Machine learning has become integral to medical research and is increasingly applied in clinical settings to support diagnosis and decision-making; however, its effectiveness depends on access to large, diverse datasets, which are limited within single institutions. Although integrating data across institutions can address this limitation, privacy regulations and data ownership constraints hinder these efforts. Federated learning enables collaborative model training without sharing raw data; however, most methods rely on complex architectures that lack interpretability, limiting clinical applicability. Therefore, we proposed a federated RuleFit framework to construct a unified and interpretable global model for distributed environments. It integrates three components: preprocessing based on differentially private histograms to estimate shared cutoff values, enabling consistent rule definitions and reducing heterogeneity across clients; local rule generation using gradient boosting decision trees with shared cutoffs; and coefficient estimation via $\ell_1$-regularized optimization using a Federated Dual Averaging algorithm for sparse and consistent variable selection. In simulation studies, the proposed method achieved a performance comparable to that of centralized RuleFit while outperforming existing federated approaches.

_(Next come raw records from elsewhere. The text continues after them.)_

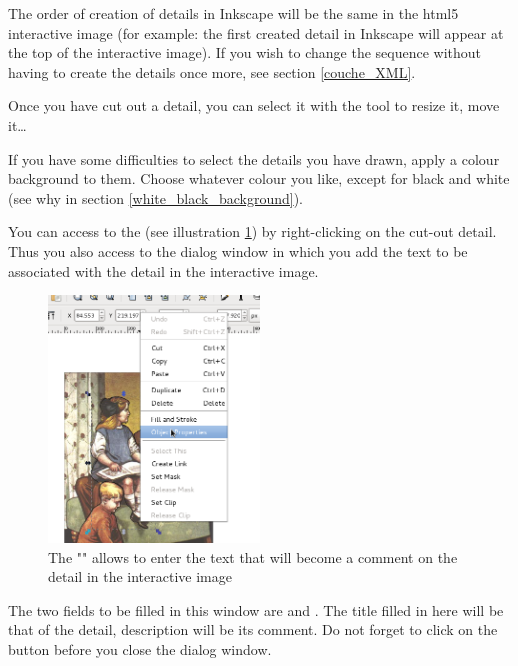 \begin{alerte}
 The order of creation of details in Inkscape will be 
 the same in the html5 interactive image (for example: the first created detail in
Inkscape will appear at the top of the interactive image).
If you wish to change the sequence without having to create the details once more, see 
section \ref{couche_XML}.
\end{alerte}

Once you have cut out a detail, you can select it with the tool  
 to resize it, move it\ldots

\begin{astuce}
If you have some difficulties to select the details you have drawn,
apply a colour background to them. Choose whatever colour you like, except for black and white (see why in section \ref{white_black_background}).
\end{astuce}


You can access to the  (see illustration 
\ref{objet_properties}) by right-clicking on the cut-out detail. Thus you also access to the dialog window in which you add the text to be associated with the 
detail in the interactive image.

\begin{figure}[htp]
 \centering
 \includegraphics[width=0.5\textwidth, clip=true, trim=0mm 60mm 0mm 0mm]{./images/proprietes_objet}
 \caption[The "Object Properties" of the detail in Inkscape]{The "" allows to enter the text that will become a  comment on the detail in the interactive image}
 \label{objet_properties}
\end{figure}

The two fields to be filled in this window are  and 
.  The title filled in here will be that of the detail, 
description will be its comment. Do not forget to click on the 
button before you close the  dialog window.

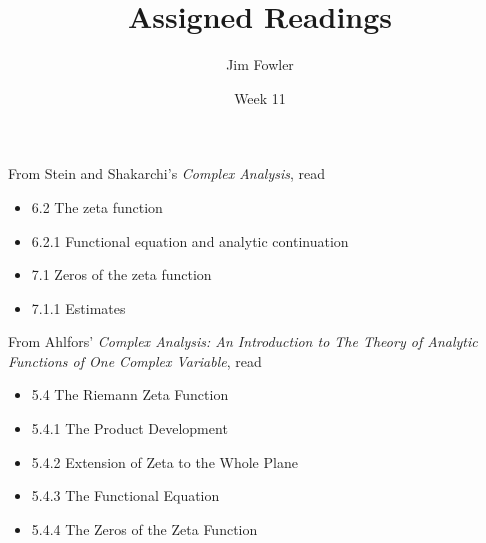 \documentclass{homework}
\author{Jim Fowler}
\title{Assigned Readings}
\date{Week 11}
\begin{document}
\maketitle


From Stein and Shakarchi's \textit{Complex Analysis}, read
\begin{itemize}
\item 6.2 The zeta function
\item 6.2.1 Functional equation and analytic continuation
\item 7.1 Zeros of the zeta function
\item 7.1.1 Estimates
\end{itemize}

From Ahlfors' \textit{Complex Analysis: An Introduction to The Theory of Analytic Functions of One Complex Variable}, read
\begin{itemize}
\item 5.4 The Riemann Zeta Function
\item 5.4.1 The Product Development
\item 5.4.2 Extension of Zeta to the Whole Plane
\item 5.4.3 The Functional Equation
\item 5.4.4 The Zeros of the Zeta Function
\end{itemize}
\end{document}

Real-world analysis demonstrated its ability to provide interpretable insights with competitive predictive accuracy. Therefore, the proposed framework offers a practical and effective solution for interpretable and reliable modeling in federated learning environments.

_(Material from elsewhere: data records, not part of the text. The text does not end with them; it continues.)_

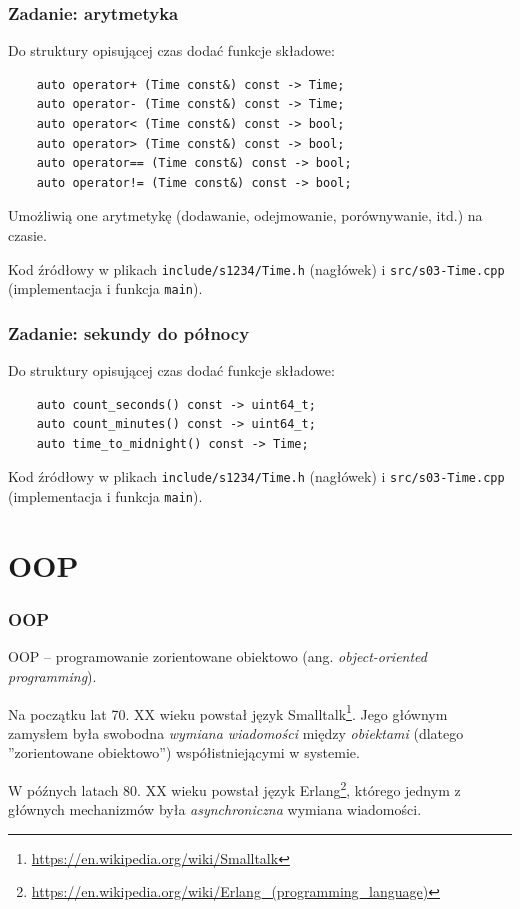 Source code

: \documentclass[aspectratio=169]{beamer}
\begin{document}
\begin{frame}[fragile]
    \frametitle{Zadanie: arytmetyka}
    \label{lecture_exercise_3}

    Do struktury opisującej czas dodać funkcje składowe:

    {\scriptsize
    \begin{lstlisting}
    auto operator+ (Time const&) const -> Time;
    auto operator- (Time const&) const -> Time;
    auto operator< (Time const&) const -> bool;
    auto operator> (Time const&) const -> bool;
    auto operator== (Time const&) const -> bool;
    auto operator!= (Time const&) const -> bool;
    \end{lstlisting}}

    Umożliwią one arytmetykę (dodawanie, odejmowanie, porównywanie, itd.) na czasie.

    \vspace{1em}

    Kod źródłowy w plikach {\tt include/s1234/Time.h} (nagłówek) i
    {\tt src/s03-Time.cpp} (implementacja i funkcja {\tt main}).
\end{frame}

\begin{frame}[fragile]
    \frametitle{Zadanie: sekundy do północy}
    \label{lecture_exercise_3}

    Do struktury opisującej czas dodać funkcje składowe:

    {\scriptsize
    \begin{lstlisting}
    auto count_seconds() const -> uint64_t;
    auto count_minutes() const -> uint64_t;
    auto time_to_midnight() const -> Time;
    \end{lstlisting}}

    \vspace{1em}

    Kod źródłowy w plikach {\tt include/s1234/Time.h} (nagłówek) i
    {\tt src/s03-Time.cpp} (implementacja i funkcja {\tt main}).
\end{frame}


\section{OOP}

\begin{frame}
    \frametitle{OOP}

    OOP -- programowanie zorientowane obiektowo (ang. \emph{object-oriented
    programming}).

    \vspace{1em}

    Na początku lat 70. XX wieku powstał język
    Smalltalk\footnote{\url{https://en.wikipedia.org/wiki/Smalltalk}}. Jego
    głównym zamysłem była swobodna \emph{wymiana wiadomości} między
    \emph{obiektami} (dlatego ''zorientowane obiektowo'') współistniejącymi w
    systemie.

    W późnych latach 80. XX wieku powstał język
    Erlang\footnote{\url{https://en.wikipedia.org/wiki/Erlang_(programming_language)}},
    którego jednym z głównych mechanizmów była \emph{asynchroniczna} wymiana
    wiadomości.
\end{frame}
\end{document}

翻译：机器学习已成为医学研究的重要组成部分，并越来越多地应用于临床环境以支持诊断与决策；然而，其有效性取决于获取大规模、多样化的数据集，而这些数据在单一机构内往往有限。尽管跨机构整合数据可克服这一局限，但隐私法规与数据所有权约束阻碍了此类努力。联邦学习能够在无需共享原始数据的情况下实现协作式模型训练；然而，多数方法依赖于缺乏可解释性的复杂架构，限制了其临床适用性。为此，我们提出了一种联邦RuleFit框架，用于在分布式环境下构建统一且可解释的全局模型。该框架整合了三个组成部分：基于差分隐私直方图的预处理方法，用于估计共享的阈值，从而确保规则定义的一致性并减少客户端间的异质性；基于梯度提升决策树并利用共享阈值的局部规则生成；以及通过使用联邦对偶平均算法进行ℓ1正则化优化的系数估计，以实现稀疏且一致的变量选择。在模拟研究中，所提方法达到了与集中式RuleFit相当的性能，同时优于现有的联邦方法。真实世界分析表明，该方法能够在提供可解释见解的同时保持具有竞争力的预测准确性。因此，所提框架为联邦学习环境下的可解释且可靠的建模提供了实用且有效的解决方案。